Тед остановился, вернулся в гостиную. Выключил телевизор и замер в темноте, прореженной лишь уличным фонарем.
— Ничего, пап. Все нормально.
— Нормально? Ничего?
— Я подумал, с утра продолжим, где остановились. — Теда устроило бы не продолжать совсем.
— Не уверен, есть ли у меня завтра. Нет у меня времени на хе*ню. Рак сделал из меня буддиста — я полностью в настоящем, детка.

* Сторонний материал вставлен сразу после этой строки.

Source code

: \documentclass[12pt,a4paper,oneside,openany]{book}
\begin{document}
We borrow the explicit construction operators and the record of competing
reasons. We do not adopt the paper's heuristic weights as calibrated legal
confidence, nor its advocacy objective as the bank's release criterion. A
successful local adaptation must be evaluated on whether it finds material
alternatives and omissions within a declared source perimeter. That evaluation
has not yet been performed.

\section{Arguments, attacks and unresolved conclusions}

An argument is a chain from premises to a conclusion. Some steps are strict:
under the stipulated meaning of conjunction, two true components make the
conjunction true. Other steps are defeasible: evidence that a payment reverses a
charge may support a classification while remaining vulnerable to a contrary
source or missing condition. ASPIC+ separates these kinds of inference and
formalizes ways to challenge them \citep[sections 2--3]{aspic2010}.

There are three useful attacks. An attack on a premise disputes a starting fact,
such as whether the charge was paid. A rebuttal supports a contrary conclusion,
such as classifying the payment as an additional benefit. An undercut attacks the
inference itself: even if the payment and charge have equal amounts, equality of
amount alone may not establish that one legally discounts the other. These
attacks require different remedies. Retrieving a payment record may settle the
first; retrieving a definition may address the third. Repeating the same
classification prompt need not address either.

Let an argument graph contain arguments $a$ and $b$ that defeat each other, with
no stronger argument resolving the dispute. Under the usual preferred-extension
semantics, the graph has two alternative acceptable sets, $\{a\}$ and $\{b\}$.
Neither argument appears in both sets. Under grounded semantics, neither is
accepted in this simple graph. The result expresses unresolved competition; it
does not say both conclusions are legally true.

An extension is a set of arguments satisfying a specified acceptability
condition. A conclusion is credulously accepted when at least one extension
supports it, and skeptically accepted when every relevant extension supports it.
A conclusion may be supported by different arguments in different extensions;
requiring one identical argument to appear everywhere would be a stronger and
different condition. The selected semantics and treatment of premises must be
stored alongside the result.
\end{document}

— Я не ссориться к тебе приехал.
— А ради чего ты приехал?
— Потому что ты меня позвал, пап. Спокойной ночи. — Тед собрался уходить
— Не надо тебе курить травку.
— Что?
— Паршивое это дело.
— Ты, что ли, отца включить решил? Издеваешься?
— Я отца не выключу, пока не помру. Еще неделю, со вторника начиная. Покуда один из нас не помрет.
Даже в темноте Тед видел, что отец очень устал, а проснувшись от дремы, был еще и уязвим, и сны обволакивали его, как некогда — сигаретный дым.
— Ладно, пап, слушаю. У тебя есть байка про травку?
— Пробовал я ее разок. Травку.
— Травку.
— Запараноил на какой-то богемной вечеринке на Чарлз-стрит, в пятидесятые, что ли. Аллен Гинзберг клеил меня, весь «Вой» целиком прочел, держа руку у меня на коленке. Рука у него — что костлявый волосатый паук. Фейгеле (1) . Да ни за что. Не понимаю, чего ты на меня так зал**аешься, Тедди.
Кадр: сериал "Блудливая Калифорния"
— Ты не понимаешь, почему я зал**аюсь?
— Нет. Твоя мать любила тебя за нас обоих.
— Ха.
— Она тебя обожала, старалась сделать из тебя маменькина сынка, весь бойцовский дух у тебя отбила.
— Глубоки твои представления о семейной динамике.
— О, мистер Коламбия голос подает. Знаешь что? Я в Коламбии не учился. Я учился в Нью-Йоркском универе по Солдатскому биллю. В Плющ не пошел, потому что мне на это денег не хватило бы в те поры, а еще потому, что надо было урыть Адольфа Гитлера голыми руками и отштапить Гиммлера в тухес (2).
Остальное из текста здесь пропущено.